Task brief:
The records below need copying. Match each line exactly.

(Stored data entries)
-----

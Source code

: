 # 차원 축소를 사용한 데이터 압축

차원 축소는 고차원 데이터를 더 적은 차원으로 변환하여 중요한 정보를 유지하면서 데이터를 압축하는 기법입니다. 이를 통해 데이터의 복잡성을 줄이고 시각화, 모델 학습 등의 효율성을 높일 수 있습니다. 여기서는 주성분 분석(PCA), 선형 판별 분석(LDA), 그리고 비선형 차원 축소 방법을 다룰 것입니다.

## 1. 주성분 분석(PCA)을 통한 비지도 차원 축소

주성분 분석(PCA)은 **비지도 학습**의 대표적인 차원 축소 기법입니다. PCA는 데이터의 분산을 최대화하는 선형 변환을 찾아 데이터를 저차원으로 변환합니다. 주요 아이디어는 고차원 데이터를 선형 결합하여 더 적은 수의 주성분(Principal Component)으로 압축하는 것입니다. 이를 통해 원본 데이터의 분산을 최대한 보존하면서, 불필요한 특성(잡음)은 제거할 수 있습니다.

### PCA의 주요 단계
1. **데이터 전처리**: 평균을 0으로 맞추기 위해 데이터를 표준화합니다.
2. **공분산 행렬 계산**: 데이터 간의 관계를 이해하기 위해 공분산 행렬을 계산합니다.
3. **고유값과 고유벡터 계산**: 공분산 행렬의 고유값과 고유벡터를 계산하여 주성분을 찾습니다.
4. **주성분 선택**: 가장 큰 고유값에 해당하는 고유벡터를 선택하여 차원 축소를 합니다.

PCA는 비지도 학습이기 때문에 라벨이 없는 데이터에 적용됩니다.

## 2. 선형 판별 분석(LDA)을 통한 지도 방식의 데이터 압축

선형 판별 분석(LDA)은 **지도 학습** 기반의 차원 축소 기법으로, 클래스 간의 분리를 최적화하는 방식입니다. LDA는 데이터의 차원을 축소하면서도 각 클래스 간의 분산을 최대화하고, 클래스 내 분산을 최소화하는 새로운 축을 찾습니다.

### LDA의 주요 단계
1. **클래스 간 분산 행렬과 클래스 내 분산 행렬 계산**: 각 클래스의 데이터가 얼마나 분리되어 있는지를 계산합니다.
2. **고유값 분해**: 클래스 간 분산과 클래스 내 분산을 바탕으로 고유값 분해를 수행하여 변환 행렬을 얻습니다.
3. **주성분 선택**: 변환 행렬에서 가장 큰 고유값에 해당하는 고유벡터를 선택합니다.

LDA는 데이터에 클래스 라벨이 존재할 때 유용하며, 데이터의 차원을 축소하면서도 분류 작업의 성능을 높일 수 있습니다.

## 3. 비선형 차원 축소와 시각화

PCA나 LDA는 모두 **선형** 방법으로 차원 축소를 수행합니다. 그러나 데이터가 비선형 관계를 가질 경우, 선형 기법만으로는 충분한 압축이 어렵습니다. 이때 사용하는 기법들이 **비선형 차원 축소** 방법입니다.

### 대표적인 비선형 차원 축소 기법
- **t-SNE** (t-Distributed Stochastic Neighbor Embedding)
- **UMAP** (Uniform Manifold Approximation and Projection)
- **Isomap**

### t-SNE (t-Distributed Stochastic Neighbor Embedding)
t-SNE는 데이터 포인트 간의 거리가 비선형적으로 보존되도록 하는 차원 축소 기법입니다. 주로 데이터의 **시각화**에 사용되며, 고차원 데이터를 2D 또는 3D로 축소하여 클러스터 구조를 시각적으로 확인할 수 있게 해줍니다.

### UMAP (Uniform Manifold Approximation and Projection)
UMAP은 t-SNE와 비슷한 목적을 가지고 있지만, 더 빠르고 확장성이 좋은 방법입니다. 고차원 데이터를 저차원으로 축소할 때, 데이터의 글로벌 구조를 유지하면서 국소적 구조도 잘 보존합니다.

-----

Solution to this problem:
Source code

: # 차원 축소를 사용한 데이터 압축

차원 축소는 고차원 데이터를 더 적은 차원으로 변환하여 중요한 정보를 유지하면서 데이터를 압축하는 기법입니다. 이를 통해 데이터의 복잡성을 줄이고 시각화, 모델 학습 등의 효율성을 높일 수 있습니다. 여기서는 주성분 분석(PCA), 선형 판별 분석(LDA), 그리고 비선형 차원 축소 방법을 다룰 것입니다.

## 1. 주성분 분석(PCA)을 통한 비지도 차원 축소

주성분 분석(PCA)은 **비지도 학습**의 대표적인 차원 축소 기법입니다. PCA는 데이터의 분산을 최대화하는 선형 변환을 찾아 데이터를 저차원으로 변환합니다. 주요 아이디어는 고차원 데이터를 선형 결합하여 더 적은 수의 주성분(Principal Component)으로 압축하는 것입니다. 이를 통해 원본 데이터의 분산을 최대한 보존하면서, 불필요한 특성(잡음)은 제거할 수 있습니다.

### PCA의 주요 단계
1. **데이터 전처리**: 평균을 0으로 맞추기 위해 데이터를 표준화합니다.
2. **공분산 행렬 계산**: 데이터 간의 관계를 이해하기 위해 공분산 행렬을 계산합니다.
3. **고유값과 고유벡터 계산**: 공분산 행렬의 고유값과 고유벡터를 계산하여 주성분을 찾습니다.
4. **주성분 선택**: 가장 큰 고유값에 해당하는 고유벡터를 선택하여 차원 축소를 합니다.

PCA는 비지도 학습이기 때문에 라벨이 없는 데이터에 적용됩니다.

## 2. 선형 판별 분석(LDA)을 통한 지도 방식의 데이터 압축

선형 판별 분석(LDA)은 **지도 학습** 기반의 차원 축소 기법으로, 클래스 간의 분리를 최적화하는 방식입니다. LDA는 데이터의 차원을 축소하면서도 각 클래스 간의 분산을 최대화하고, 클래스 내 분산을 최소화하는 새로운 축을 찾습니다.

### LDA의 주요 단계
1. **클래스 간 분산 행렬과 클래스 내 분산 행렬 계산**: 각 클래스의 데이터가 얼마나 분리되어 있는지를 계산합니다.
2. **고유값 분해**: 클래스 간 분산과 클래스 내 분산을 바탕으로 고유값 분해를 수행하여 변환 행렬을 얻습니다.
3. **주성분 선택**: 변환 행렬에서 가장 큰 고유값에 해당하는 고유벡터를 선택합니다.

LDA는 데이터에 클래스 라벨이 존재할 때 유용하며, 데이터의 차원을 축소하면서도 분류 작업의 성능을 높일 수 있습니다.

## 3. 비선형 차원 축소와 시각화

PCA나 LDA는 모두 **선형** 방법으로 차원 축소를 수행합니다. 그러나 데이터가 비선형 관계를 가질 경우, 선형 기법만으로는 충분한 압축이 어렵습니다. 이때 사용하는 기법들이 **비선형 차원 축소** 방법입니다.

### 대표적인 비선형 차원 축소 기법
- **t-SNE** (t-Distributed Stochastic Neighbor Embedding)
- **UMAP** (Uniform Manifold Approximation and Projection)
- **Isomap**

### t-SNE (t-Distributed Stochastic Neighbor Embedding)
t-SNE는 데이터 포인트 간의 거리가 비선형적으로 보존되도록 하는 차원 축소 기법입니다. 주로 데이터의 **시각화**에 사용되며, 고차원 데이터를 2D 또는 3D로 축소하여 클러스터 구조를 시각적으로 확인할 수 있게 해줍니다.

### UMAP (Uniform Manifold Approximation and Projection)
UMAP은 t-SNE와 비슷한 목적을 가지고 있지만, 더 빠르고 확장성이 좋은 방법입니다. 고차원 데이터를 저차원으로 축소할 때, 데이터의 글로벌 구조를 유지하면서 국소적 구조도 잘 보존합니다.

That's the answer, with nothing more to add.